▶ _To do_: Only the lines from the one containing "I checked many" through the one containing "Theatrum abutor aperio" should be printed, exactly as they appear below, with both ends included.

▶ _Information given_:
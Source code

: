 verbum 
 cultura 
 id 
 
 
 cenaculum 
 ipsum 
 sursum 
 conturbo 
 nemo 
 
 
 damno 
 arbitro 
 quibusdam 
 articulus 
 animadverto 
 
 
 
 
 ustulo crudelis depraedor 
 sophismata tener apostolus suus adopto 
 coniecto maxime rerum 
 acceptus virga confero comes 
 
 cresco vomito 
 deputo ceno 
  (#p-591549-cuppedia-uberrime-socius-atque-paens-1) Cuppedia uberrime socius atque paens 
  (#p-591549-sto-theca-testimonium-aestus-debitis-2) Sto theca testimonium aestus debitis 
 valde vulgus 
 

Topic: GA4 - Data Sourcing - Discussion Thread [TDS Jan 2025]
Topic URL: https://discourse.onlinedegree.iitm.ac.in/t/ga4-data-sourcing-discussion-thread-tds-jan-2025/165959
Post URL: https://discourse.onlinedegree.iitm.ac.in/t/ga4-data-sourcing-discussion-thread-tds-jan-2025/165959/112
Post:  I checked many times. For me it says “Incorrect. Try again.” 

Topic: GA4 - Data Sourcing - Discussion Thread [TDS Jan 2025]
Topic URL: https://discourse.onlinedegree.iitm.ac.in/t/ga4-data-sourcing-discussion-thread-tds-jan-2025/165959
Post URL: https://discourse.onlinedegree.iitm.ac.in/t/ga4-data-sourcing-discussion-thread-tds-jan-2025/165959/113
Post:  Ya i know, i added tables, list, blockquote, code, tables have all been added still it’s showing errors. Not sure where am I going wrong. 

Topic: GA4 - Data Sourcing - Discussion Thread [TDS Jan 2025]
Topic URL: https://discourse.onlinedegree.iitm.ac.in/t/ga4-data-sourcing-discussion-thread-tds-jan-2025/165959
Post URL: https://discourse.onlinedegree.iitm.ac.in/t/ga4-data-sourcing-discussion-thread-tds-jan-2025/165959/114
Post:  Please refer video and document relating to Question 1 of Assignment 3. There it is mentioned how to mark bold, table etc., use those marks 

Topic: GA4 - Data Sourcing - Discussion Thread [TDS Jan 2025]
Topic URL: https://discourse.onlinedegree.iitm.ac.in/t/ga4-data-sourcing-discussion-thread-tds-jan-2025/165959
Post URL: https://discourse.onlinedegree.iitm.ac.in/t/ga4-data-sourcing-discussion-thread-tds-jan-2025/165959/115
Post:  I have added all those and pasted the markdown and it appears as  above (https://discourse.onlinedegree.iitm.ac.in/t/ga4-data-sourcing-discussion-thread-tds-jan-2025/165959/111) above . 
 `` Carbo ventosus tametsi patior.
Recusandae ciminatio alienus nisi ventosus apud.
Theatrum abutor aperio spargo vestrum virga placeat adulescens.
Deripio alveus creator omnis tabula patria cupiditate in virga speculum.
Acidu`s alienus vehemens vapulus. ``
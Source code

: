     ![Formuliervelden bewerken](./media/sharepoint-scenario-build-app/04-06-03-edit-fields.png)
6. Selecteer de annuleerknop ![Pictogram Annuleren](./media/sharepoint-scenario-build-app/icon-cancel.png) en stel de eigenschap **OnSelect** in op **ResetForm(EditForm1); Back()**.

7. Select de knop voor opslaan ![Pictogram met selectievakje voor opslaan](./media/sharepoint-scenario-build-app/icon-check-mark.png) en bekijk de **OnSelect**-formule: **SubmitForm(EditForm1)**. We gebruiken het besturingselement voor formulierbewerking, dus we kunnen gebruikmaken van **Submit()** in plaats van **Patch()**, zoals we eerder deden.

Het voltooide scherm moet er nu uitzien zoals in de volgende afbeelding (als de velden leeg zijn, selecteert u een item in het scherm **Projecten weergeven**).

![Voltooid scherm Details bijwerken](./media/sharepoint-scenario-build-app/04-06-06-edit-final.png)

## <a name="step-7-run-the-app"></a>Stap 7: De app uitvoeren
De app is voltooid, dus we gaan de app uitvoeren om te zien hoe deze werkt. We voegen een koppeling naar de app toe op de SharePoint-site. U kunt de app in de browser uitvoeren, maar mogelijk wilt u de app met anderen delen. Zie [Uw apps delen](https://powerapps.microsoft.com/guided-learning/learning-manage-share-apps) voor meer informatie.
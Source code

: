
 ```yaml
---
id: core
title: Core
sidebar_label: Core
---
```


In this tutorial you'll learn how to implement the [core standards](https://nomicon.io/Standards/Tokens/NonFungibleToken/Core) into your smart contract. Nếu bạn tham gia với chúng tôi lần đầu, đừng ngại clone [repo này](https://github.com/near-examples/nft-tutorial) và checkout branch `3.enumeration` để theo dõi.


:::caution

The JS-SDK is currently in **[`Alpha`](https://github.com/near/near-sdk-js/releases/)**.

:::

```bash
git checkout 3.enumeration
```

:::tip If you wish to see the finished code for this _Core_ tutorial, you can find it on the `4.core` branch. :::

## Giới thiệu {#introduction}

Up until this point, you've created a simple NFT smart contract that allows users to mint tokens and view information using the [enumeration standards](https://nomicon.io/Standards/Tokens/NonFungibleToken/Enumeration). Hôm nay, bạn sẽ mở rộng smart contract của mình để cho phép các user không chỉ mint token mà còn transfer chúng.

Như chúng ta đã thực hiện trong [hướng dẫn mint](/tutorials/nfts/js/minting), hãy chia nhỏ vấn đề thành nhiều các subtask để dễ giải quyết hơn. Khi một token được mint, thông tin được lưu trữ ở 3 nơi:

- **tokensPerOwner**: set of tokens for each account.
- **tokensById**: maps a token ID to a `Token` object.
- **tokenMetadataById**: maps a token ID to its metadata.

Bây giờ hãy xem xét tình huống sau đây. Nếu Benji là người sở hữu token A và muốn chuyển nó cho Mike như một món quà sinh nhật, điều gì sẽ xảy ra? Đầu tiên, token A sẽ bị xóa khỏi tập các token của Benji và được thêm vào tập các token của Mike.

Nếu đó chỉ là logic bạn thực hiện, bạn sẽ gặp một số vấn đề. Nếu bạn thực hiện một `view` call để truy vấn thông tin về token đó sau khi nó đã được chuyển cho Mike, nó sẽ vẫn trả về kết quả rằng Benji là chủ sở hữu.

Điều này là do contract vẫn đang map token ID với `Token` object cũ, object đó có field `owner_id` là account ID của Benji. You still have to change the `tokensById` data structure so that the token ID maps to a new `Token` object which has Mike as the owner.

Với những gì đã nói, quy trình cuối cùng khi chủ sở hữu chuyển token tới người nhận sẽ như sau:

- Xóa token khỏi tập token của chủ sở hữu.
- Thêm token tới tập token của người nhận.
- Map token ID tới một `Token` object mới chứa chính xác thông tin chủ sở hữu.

▶ _Output of the task_:
Post:  I checked many times. For me it says “Incorrect. Try again.” 

Topic: GA4 - Data Sourcing - Discussion Thread [TDS Jan 2025]
Topic URL: https://discourse.onlinedegree.iitm.ac.in/t/ga4-data-sourcing-discussion-thread-tds-jan-2025/165959
Post URL: https://discourse.onlinedegree.iitm.ac.in/t/ga4-data-sourcing-discussion-thread-tds-jan-2025/165959/113
Post:  Ya i know, i added tables, list, blockquote, code, tables have all been added still it’s showing errors. Not sure where am I going wrong. 

Topic: GA4 - Data Sourcing - Discussion Thread [TDS Jan 2025]
Topic URL: https://discourse.onlinedegree.iitm.ac.in/t/ga4-data-sourcing-discussion-thread-tds-jan-2025/165959
Post URL: https://discourse.onlinedegree.iitm.ac.in/t/ga4-data-sourcing-discussion-thread-tds-jan-2025/165959/114
Post:  Please refer video and document relating to Question 1 of Assignment 3. There it is mentioned how to mark bold, table etc., use those marks 

Topic: GA4 - Data Sourcing - Discussion Thread [TDS Jan 2025]
Topic URL: https://discourse.onlinedegree.iitm.ac.in/t/ga4-data-sourcing-discussion-thread-tds-jan-2025/165959
Post URL: https://discourse.onlinedegree.iitm.ac.in/t/ga4-data-sourcing-discussion-thread-tds-jan-2025/165959/115
Post:  I have added all those and pasted the markdown and it appears as  above (https://discourse.onlinedegree.iitm.ac.in/t/ga4-data-sourcing-discussion-thread-tds-jan-2025/165959/111) above . 
 `` Carbo ventosus tametsi patior.
Recusandae ciminatio alienus nisi ventosus apud.
Theatrum abutor aperio spargo vestrum virga placeat adulescens.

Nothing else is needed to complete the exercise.